Mimo wszystko dyspozycja nie jest już tak dobra jak w pierwszych pięciu meczach. Forma będzie teraz szła w górę?

- Myślę, że tak. Powinno być, co raz lepiej. Musimy tworzyć zespół tak, jak w pierwszych pięciu meczach. Najważniejsza jest koncentracja i ciężka wspólna praca.

Za tydzień wyjeżdżacie do Torunia. Później przed wami najważniejszy, przynajmniej dla kibiców, mecz derbowy z AZS-em Radex Szczecin.

- O derbach na razie nie myślimy. Przed nami ciężki mecz w Toruniu. Trzeba będzie pokazać jeszcze większy charakter niż w sobotę ze Zniczem i zwyciężyć. A później będziemy myśleć o derbach i wiadomo, że również trzeba wygrać ten mecz.

W porównaniu z poprzednim sezonem poprawił pan swoje indywidualne osiągnięcia zarówno pod względem zdobyczy punktowych jak i ilości zbieranych piłek.

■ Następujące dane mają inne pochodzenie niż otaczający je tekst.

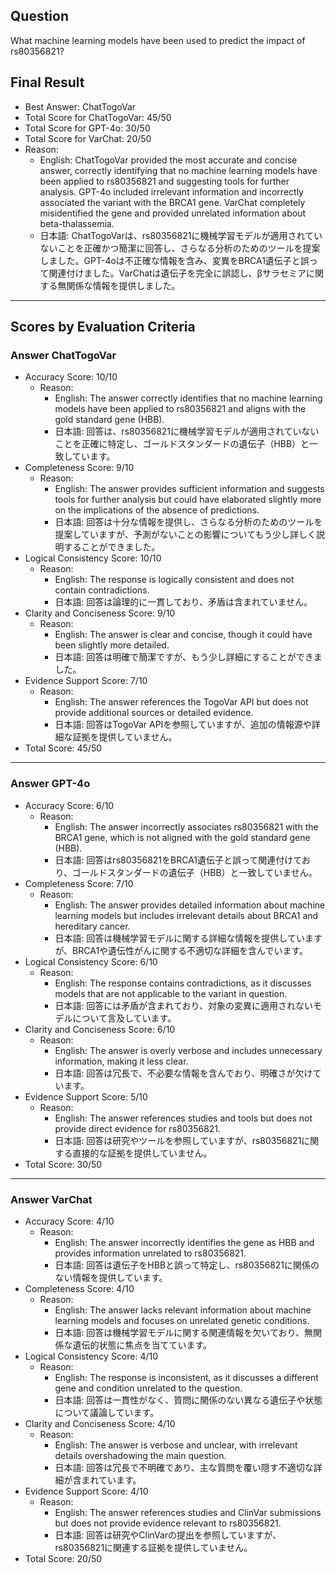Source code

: ## Question

What machine learning models have been used to predict the impact of rs80356821?

## Final Result

- Best Answer: ChatTogoVar
- Total Score for ChatTogoVar: 45/50
- Total Score for GPT-4o: 30/50
- Total Score for VarChat: 20/50
- Reason:
  - English: ChatTogoVar provided the most accurate and concise answer, correctly identifying that no machine learning models have been applied to rs80356821 and suggesting tools for further analysis. GPT-4o included irrelevant information and incorrectly associated the variant with the BRCA1 gene. VarChat completely misidentified the gene and provided unrelated information about beta-thalassemia.
  - 日本語: ChatTogoVarは、rs80356821に機械学習モデルが適用されていないことを正確かつ簡潔に回答し、さらなる分析のためのツールを提案しました。GPT-4oは不正確な情報を含み、変異をBRCA1遺伝子と誤って関連付けました。VarChatは遺伝子を完全に誤認し、βサラセミアに関する無関係な情報を提供しました。

---

## Scores by Evaluation Criteria

### Answer ChatTogoVar
- Accuracy Score: 10/10
  - Reason: 
    - English: The answer correctly identifies that no machine learning models have been applied to rs80356821 and aligns with the gold standard gene (HBB).
    - 日本語: 回答は、rs80356821に機械学習モデルが適用されていないことを正確に特定し、ゴールドスタンダードの遺伝子（HBB）と一致しています。
- Completeness Score: 9/10
  - Reason: 
    - English: The answer provides sufficient information and suggests tools for further analysis but could have elaborated slightly more on the implications of the absence of predictions.
    - 日本語: 回答は十分な情報を提供し、さらなる分析のためのツールを提案していますが、予測がないことの影響についてもう少し詳しく説明することができました。
- Logical Consistency Score: 10/10
  - Reason: 
    - English: The response is logically consistent and does not contain contradictions.
    - 日本語: 回答は論理的に一貫しており、矛盾は含まれていません。
- Clarity and Conciseness Score: 9/10
  - Reason: 
    - English: The answer is clear and concise, though it could have been slightly more detailed.
    - 日本語: 回答は明確で簡潔ですが、もう少し詳細にすることができました。
- Evidence Support Score: 7/10
  - Reason: 
    - English: The answer references the TogoVar API but does not provide additional sources or detailed evidence.
    - 日本語: 回答はTogoVar APIを参照していますが、追加の情報源や詳細な証拠を提供していません。
- Total Score: 45/50

---

### Answer GPT-4o
- Accuracy Score: 6/10
  - Reason: 
    - English: The answer incorrectly associates rs80356821 with the BRCA1 gene, which is not aligned with the gold standard gene (HBB).
    - 日本語: 回答はrs80356821をBRCA1遺伝子と誤って関連付けており、ゴールドスタンダードの遺伝子（HBB）と一致していません。
- Completeness Score: 7/10
  - Reason: 
    - English: The answer provides detailed information about machine learning models but includes irrelevant details about BRCA1 and hereditary cancer.
    - 日本語: 回答は機械学習モデルに関する詳細な情報を提供していますが、BRCA1や遺伝性がんに関する不適切な詳細を含んでいます。
- Logical Consistency Score: 6/10
  - Reason: 
    - English: The response contains contradictions, as it discusses models that are not applicable to the variant in question.
    - 日本語: 回答には矛盾が含まれており、対象の変異に適用されないモデルについて言及しています。
- Clarity and Conciseness Score: 6/10
  - Reason: 
    - English: The answer is overly verbose and includes unnecessary information, making it less clear.
    - 日本語: 回答は冗長で、不必要な情報を含んでおり、明確さが欠けています。
- Evidence Support Score: 5/10
  - Reason: 
    - English: The answer references studies and tools but does not provide direct evidence for rs80356821.
    - 日本語: 回答は研究やツールを参照していますが、rs80356821に関する直接的な証拠を提供していません。
- Total Score: 30/50

---

### Answer VarChat
- Accuracy Score: 4/10
  - Reason: 
    - English: The answer incorrectly identifies the gene as HBB and provides information unrelated to rs80356821.
    - 日本語: 回答は遺伝子をHBBと誤って特定し、rs80356821に関係のない情報を提供しています。
- Completeness Score: 4/10
  - Reason: 
    - English: The answer lacks relevant information about machine learning models and focuses on unrelated genetic conditions.
    - 日本語: 回答は機械学習モデルに関する関連情報を欠いており、無関係な遺伝的状態に焦点を当てています。
- Logical Consistency Score: 4/10
  - Reason: 
    - English: The response is inconsistent, as it discusses a different gene and condition unrelated to the question.
    - 日本語: 回答は一貫性がなく、質問に関係のない異なる遺伝子や状態について議論しています。
- Clarity and Conciseness Score: 4/10
  - Reason: 
    - English: The answer is verbose and unclear, with irrelevant details overshadowing the main question.
    - 日本語: 回答は冗長で不明確であり、主な質問を覆い隠す不適切な詳細が含まれています。
- Evidence Support Score: 4/10
  - Reason: 
    - English: The answer references studies and ClinVar submissions but does not provide evidence relevant to rs80356821.
    - 日本語: 回答は研究やClinVarの提出を参照していますが、rs80356821に関連する証拠を提供していません。
- Total Score: 20/50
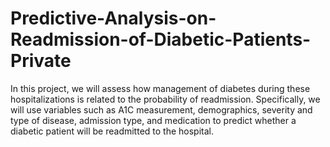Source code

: # Predictive-Analysis-on-Readmission-of-Diabetic-Patients-Private

In this project, we will assess how management of diabetes during these hospitalizations is related to
the probability of readmission. Specifically, we will use variables such as A1C measurement,
demographics, severity and type of disease, admission type, and medication to predict whether a
diabetic patient will be readmitted to the hospital.
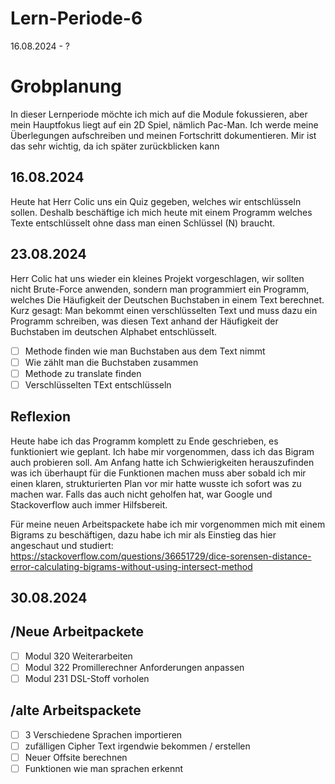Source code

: # Lern-Periode-6
16.08.2024 - ?


# Grobplanung

In dieser Lernperiode möchte ich mich auf die Module fokussieren, aber mein Hauptfokus liegt auf ein 2D Spiel, nämlich Pac-Man.
Ich werde meine Überlegungen aufschreiben und meinen Fortschritt dokumentieren. Mir ist das sehr wichtig, da ich später zurückblicken kann

## 16.08.2024

Heute hat Herr Colic uns ein Quiz gegeben, welches wir entschlüsseln sollen. Deshalb beschäftige ich mich heute mit einem Programm welches Texte entschlüsselt ohne dass man einen Schlüssel (N) braucht.



## 23.08.2024

Herr Colic hat uns wieder ein kleines Projekt vorgeschlagen, wir sollten nicht Brute-Force anwenden, sondern man programmiert ein Programm, welches Die Häufigkeit der Deutschen Buchstaben in einem Text berechnet. Kurz gesagt: Man bekommt einen verschlüsselten Text und muss dazu ein Programm schreiben, was diesen Text anhand der Häufigkeit der Buchstaben im deutschen Alphabet entschlüsselt.

- [ ] Methode finden wie man Buchstaben aus dem Text nimmt
- [ ] Wie zählt man die Buchstaben zusammen
- [ ] Methode zu translate finden
- [ ] Verschlüsselten TExt entschlüsseln

## Reflexion

Heute habe ich das Programm komplett zu Ende geschrieben, es funktioniert wie geplant. Ich habe mir vorgenommen, dass ich das Bigram auch probieren soll. Am Anfang hatte ich Schwierigkeiten herauszufinden was ich überhaupt für die Funktionen machen muss aber sobald ich mir einen klaren, strukturierten Plan vor mir hatte wusste ich sofort was zu machen war. Falls das auch nicht geholfen hat, war Google und Stackoverflow auch immer Hilfsbereit.

Für meine neuen Arbeitspackete habe ich mir vorgenommen mich mit einem Bigrams zu beschäftigen, dazu habe ich mir als Einstieg das hier angeschaut und studiert: 
https://stackoverflow.com/questions/36651729/dice-sorensen-distance-error-calculating-bigrams-without-using-intersect-method


## 30.08.2024
## /Neue Arbeitpackete
- [ ] Modul 320 Weiterarbeiten
- [ ] Modul 322 Promillerechner Anforderungen anpassen
- [ ] Modul 231 DSL-Stoff vorholen
    
## /alte Arbeitspackete
- [ ] 3 Verschiedene Sprachen importieren
- [ ] zufälligen Cipher Text irgendwie bekommen / erstellen
- [ ] Neuer Offsite berechnen
- [ ] Funktionen wie man sprachen erkennt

- Praca z trenerem Aleksandrowiczem dużo mi daje. Nie patrzę na statystyki. Cieszę się, że dostaję szansę na grę i chciałbym pokazać to, co najlepsze.

Ten sezon może jest łatwiejszy, dlatego, że przepracował pan okres przygotowawczy, a przed nim były pełne wakacje. Rok temu, gdy inni odpoczywali grał pan i trenował z reprezentacją Polski U20.

- Trochę odpocząłem. Poprzedni sezon był cały czas w biegu. Kadra połączona z pracą w klubie i praktycznie nie miałem czasu na odpoczynek. Teraz z trenerem przepracowaliśmy ciężko okres przygotowawczy i to przyniosło oczekiwany efekt.

Dla pana przepustką do pierwszego składu Spójni był przepis o młodzieżowcu, który wszedł w życie kilka lat temu.

- To był dla mnie kluczowy sezon, w którym mogłem się pokazać.

Ale teraz nawet bez tego przywileju gra pan regularnie i w każdym meczu wychodzi w pierwszej piątce.

- Może już trochę dojrzałem. Z wiekiem poukładało się w głowie. Gra seniorska jest coraz lepsza i bardziej się na niej koncentruję.

Może spodziewał się pan jeszcze szybszego postępu i transferu do PLK?

- Nie, to były młodzieńcze szaleństwa, żeby pójść do ekstraklasy. Teraz to się uspokoiło. Trzeba ciężko pracować, żeby dostać się na najwyższy poziom.

Jakie cele w takim razie stawia sobie Łukasz Bodych na najbliższą i nieco dalszą przyszłość?

- Nie chcę tutaj stawiać sobie specjalnych wyzwań. Chciałbym ten sezon dokończyć bez żadnej kontuzji, pokazać się z jeszcze lepszej strony i walczyć o jak najwyższe cele.